Often, a narcissistic self-satisfaction doesn’t really last a closer inspection. It maybe built on a very average level of achievement, and self-pride can rise from the dumbest things. At the same time, another person can perform at a much, much higher level and think absolutely nothing of it. A realistic self-image, not overly positive or overly negative, is an asset.

Identity politics have a direct link with narcissism.

Political correctness is a direct tool for upholding that false perception of self. Identity politics, the practice of allowing people a completely unrealistic idea of self, is a direct response to the outcry of narcissists who don’t want to see themselves for who they truly are. Up until now, this imagination has been limited to believing oneself to be funny and witty and smart and well-liked, maybe beautiful or handsome even if that wasn’t quite true, but now, we allow people to lull themselves to a belief that men can be women and women can be men – even when they look nothing like it. (I have no issues with trans-people who fully accept themselves as being TRANSwomen and TRANSmen, rather than “real” women and men because they say so.)

While identity politics are based on very non-narcissistic idea of a person’s true identity and societal role, in the hands of a narcissist it simply fuels their madness.

The most mundane of narcissistic demands and beliefs.
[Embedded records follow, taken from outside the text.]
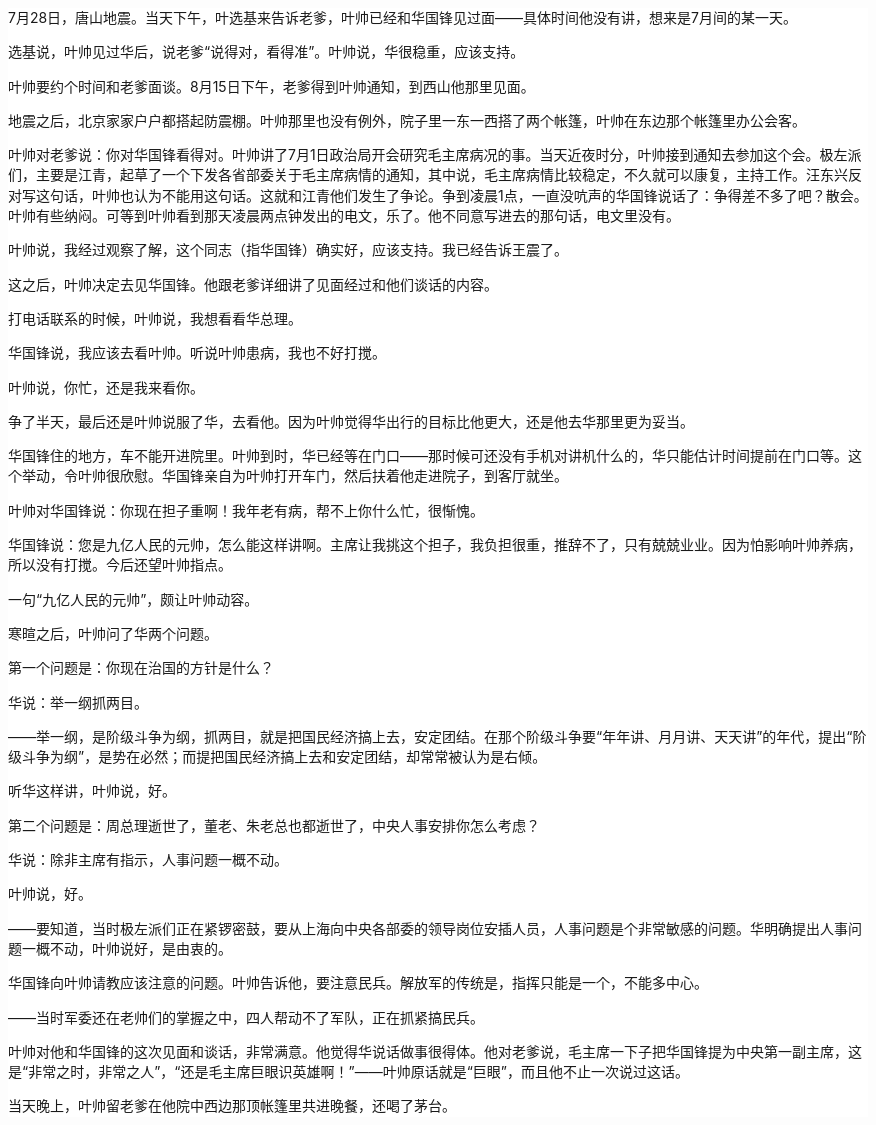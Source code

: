 7月28日，唐山地震。当天下午，叶选基来告诉老爹，叶帅已经和华国锋见过面——具体时间他没有讲，想来是7月间的某一天。

选基说，叶帅见过华后，说老爹“说得对，看得准”。叶帅说，华很稳重，应该支持。

叶帅要约个时间和老爹面谈。8月15日下午，老爹得到叶帅通知，到西山他那里见面。

地震之后，北京家家户户都搭起防震棚。叶帅那里也没有例外，院子里一东一西搭了两个帐篷，叶帅在东边那个帐篷里办公会客。


叶帅对老爹说：你对华国锋看得对。叶帅讲了7月1日政治局开会研究毛主席病况的事。当天近夜时分，叶帅接到通知去参加这个会。极左派们，主要是江青，起草了一个下发各省部委关于毛主席病情的通知，其中说，毛主席病情比较稳定，不久就可以康复，主持工作。汪东兴反对写这句话，叶帅也认为不能用这句话。这就和江青他们发生了争论。争到凌晨1点，一直没吭声的华国锋说话了：争得差不多了吧？散会。叶帅有些纳闷。可等到叶帅看到那天凌晨两点钟发出的电文，乐了。他不同意写进去的那句话，电文里没有。

叶帅说，我经过观察了解，这个同志（指华国锋）确实好，应该支持。我已经告诉王震了。

这之后，叶帅决定去见华国锋。他跟老爹详细讲了见面经过和他们谈话的内容。

打电话联系的时候，叶帅说，我想看看华总理。

华国锋说，我应该去看叶帅。听说叶帅患病，我也不好打搅。

叶帅说，你忙，还是我来看你。

争了半天，最后还是叶帅说服了华，去看他。因为叶帅觉得华出行的目标比他更大，还是他去华那里更为妥当。


华国锋住的地方，车不能开进院里。叶帅到时，华已经等在门口——那时候可还没有手机对讲机什么的，华只能估计时间提前在门口等。这个举动，令叶帅很欣慰。华国锋亲自为叶帅打开车门，然后扶着他走进院子，到客厅就坐。

叶帅对华国锋说：你现在担子重啊！我年老有病，帮不上你什么忙，很惭愧。

华国锋说：您是九亿人民的元帅，怎么能这样讲啊。主席让我挑这个担子，我负担很重，推辞不了，只有兢兢业业。因为怕影响叶帅养病，所以没有打搅。今后还望叶帅指点。

一句“九亿人民的元帅”，颇让叶帅动容。

寒暄之后，叶帅问了华两个问题。

第一个问题是：你现在治国的方针是什么？

华说：举一纲抓两目。


——举一纲，是阶级斗争为纲，抓两目，就是把国民经济搞上去，安定团结。在那个阶级斗争要“年年讲、月月讲、天天讲”的年代，提出“阶级斗争为纲”，是势在必然；而提把国民经济搞上去和安定团结，却常常被认为是右倾。

听华这样讲，叶帅说，好。

第二个问题是：周总理逝世了，董老、朱老总也都逝世了，中央人事安排你怎么考虑？

华说：除非主席有指示，人事问题一概不动。

叶帅说，好。

——要知道，当时极左派们正在紧锣密鼓，要从上海向中央各部委的领导岗位安插人员，人事问题是个非常敏感的问题。华明确提出人事问题一概不动，叶帅说好，是由衷的。

华国锋向叶帅请教应该注意的问题。叶帅告诉他，要注意民兵。解放军的传统是，指挥只能是一个，不能多中心。

——当时军委还在老帅们的掌握之中，四人帮动不了军队，正在抓紧搞民兵。


叶帅对他和华国锋的这次见面和谈话，非常满意。他觉得华说话做事很得体。他对老爹说，毛主席一下子把华国锋提为中央第一副主席，这是“非常之时，非常之人”，“还是毛主席巨眼识英雄啊！”——叶帅原话就是“巨眼”，而且他不止一次说过这话。

当天晚上，叶帅留老爹在他院中西边那顶帐篷里共进晚餐，还喝了茅台。
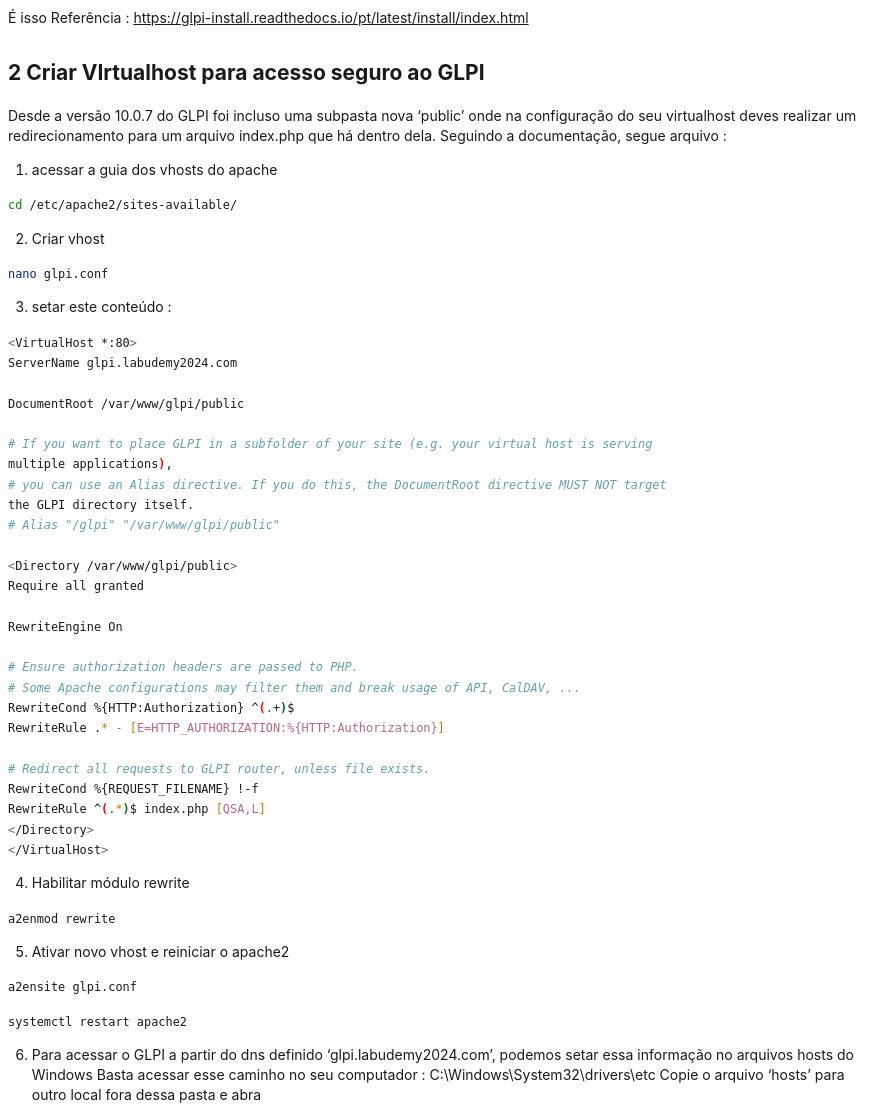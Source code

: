 É isso
Referência : https://glpi-install.readthedocs.io/pt/latest/install/index.html

## 2 Criar VIrtualhost para acesso seguro ao GLPI
Desde a versão 10.0.7 do GLPI foi incluso uma subpasta nova ‘public’ onde na configuração do
seu virtualhost deves realizar um redirecionamento para um arquivo index.php que há dentro dela. Seguindo a documentação, segue arquivo :

1. acessar a guia dos vhosts do apache
```bash
cd /etc/apache2/sites-available/
```
2. Criar vhost
```bash
nano glpi.conf
```
3. setar este conteúdo :
```bash
<VirtualHost *:80>
ServerName glpi.labudemy2024.com

DocumentRoot /var/www/glpi/public

# If you want to place GLPI in a subfolder of your site (e.g. your virtual host is serving
multiple applications),
# you can use an Alias directive. If you do this, the DocumentRoot directive MUST NOT target
the GLPI directory itself.
# Alias "/glpi" "/var/www/glpi/public"

<Directory /var/www/glpi/public>
Require all granted

RewriteEngine On

# Ensure authorization headers are passed to PHP.
# Some Apache configurations may filter them and break usage of API, CalDAV, ...
RewriteCond %{HTTP:Authorization} ^(.+)$
RewriteRule .* - [E=HTTP_AUTHORIZATION:%{HTTP:Authorization}]

# Redirect all requests to GLPI router, unless file exists.
RewriteCond %{REQUEST_FILENAME} !-f
RewriteRule ^(.*)$ index.php [QSA,L]
</Directory>
</VirtualHost>
```
4. Habilitar módulo rewrite
```bash
a2enmod rewrite
```
5. Ativar novo vhost e reiniciar o apache2
```bash
a2ensite glpi.conf
```
```bash
systemctl restart apache2
```
6. Para acessar o GLPI a partir do dns definido ‘glpi.labudemy2024.com’, podemos setar essa
informação no arquivos hosts do Windows
Basta acessar esse caminho no seu computador : C:\Windows\System32\drivers\etc
Copie o arquivo ‘hosts’ para outro local fora dessa pasta e abra
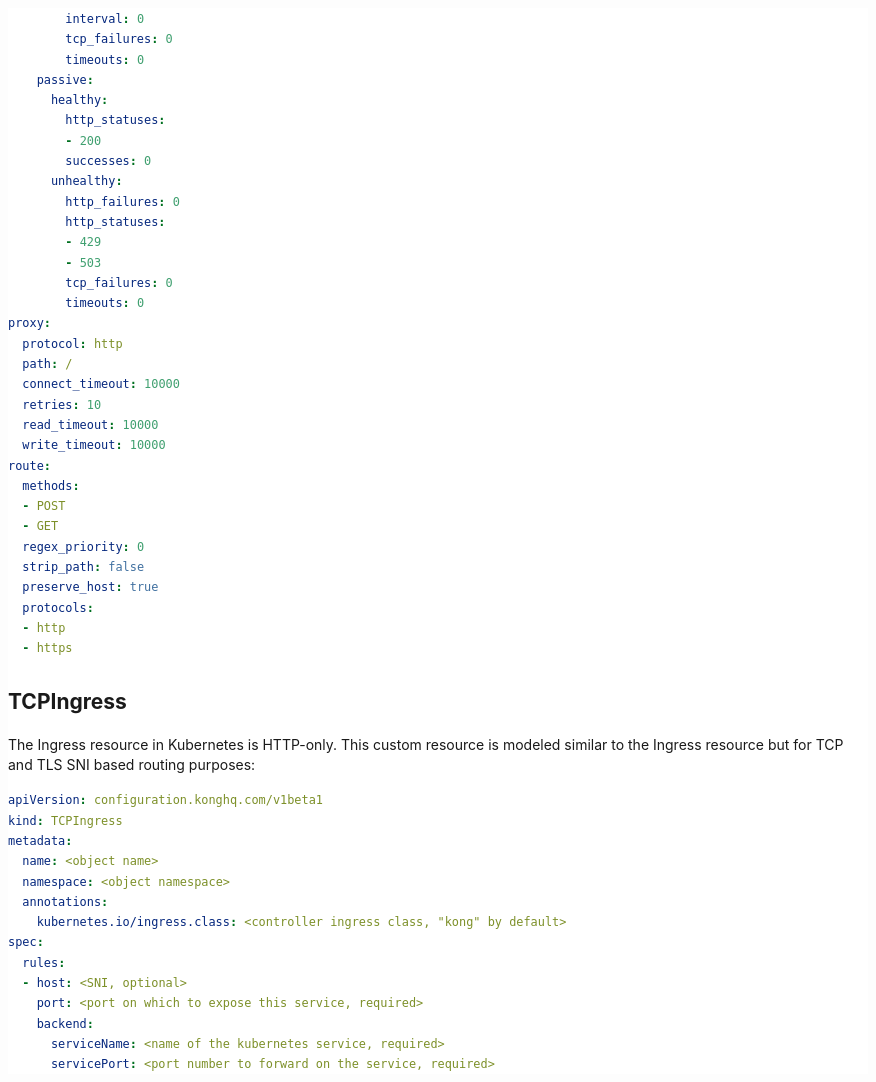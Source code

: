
 ```yaml
        interval: 0
        tcp_failures: 0
        timeouts: 0
    passive:
      healthy:
        http_statuses:
        - 200
        successes: 0
      unhealthy:
        http_failures: 0
        http_statuses:
        - 429
        - 503
        tcp_failures: 0
        timeouts: 0
proxy:
  protocol: http
  path: /
  connect_timeout: 10000
  retries: 10
  read_timeout: 10000
  write_timeout: 10000
route:
  methods:
  - POST
  - GET
  regex_priority: 0
  strip_path: false
  preserve_host: true
  protocols:
  - http
  - https
```

## TCPIngress

The Ingress resource in Kubernetes is HTTP-only.
This custom resource is modeled similar to the Ingress resource but for
TCP and TLS SNI based routing purposes:

```yaml
apiVersion: configuration.konghq.com/v1beta1
kind: TCPIngress
metadata:
  name: <object name>
  namespace: <object namespace>
  annotations:
    kubernetes.io/ingress.class: <controller ingress class, "kong" by default>
spec:
  rules:
  - host: <SNI, optional>
    port: <port on which to expose this service, required>
    backend:
      serviceName: <name of the kubernetes service, required>
      servicePort: <port number to forward on the service, required>
```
  • inclusion of everybody
  • requirement to repay love with equal love (lest be a bad guy; love me for loving you)
  • pretence of love: seeing a romance and family life as a type of a play put on for other people to admire.
  • belief that you can turn any person into anything you want them to be and that they should agree to this transformation when “a receiver” has been found: “I’ll love you once you transform.” (Trans ppl, True Emotion Mirror etc.)
  • that “teaching how to love them” is a favor to the person assigned to the duty of being their lover, and also, possible. Seeing “love” as a set of behaviours rather than a feeling especially in the other party rather than themselves.
  • pretence of equality: seeing it to be the wrong thing to deny something based on lesser skill or talent or ability etc.
  • pretence of competence: dressing to look as if one is intelligent and successful and BELIEVING it is actually all it takes. (Worn self-confidence, akin to a child wearing a superman costume.)
  • wishing to over-simplify people and their needs to make them easier to manage and please: “This is how much any given person is allowed to want and need.”
  • overlooking other’s flaws and pretending they’re not there.
  • ignoring even obvious signs of incompatibility in relationships (massive IQ difference, different health goals, different aesthetic preferences, different income levels.)
  • taking pity and compassion instead of love to be a fuel for a romantic relationship like it never should be.
  • confusing fearful possessiveness for love and romanticism.
  • idea you can own a person (husband/wife/child)
  • idea that leaving a relationship is the wrong thing to do, when the relationship fails to make one party happy.
  • idea that only one person’s happiness in a relationship is enough.
  • idea that one gender is automatically in charge, or that gender equality means “now women are entitled to abuse men, too.”
  • seeing people as servants and royals, that one half serves the needs of the other. (Regardless of which party the narcissist believes they belong in.)
  • believing that differences between people are roles we all play; that we are all simply actors, all the same, but cast into a different role in life. Some lucky, some unlucky.
  • Lastly, laws had to be written down so that the narcissist wouldn’t be able to pretend they had no idea doing X was “forbidden.” They don’t react to the “wrong thing” only what is forbidden and what is allowed.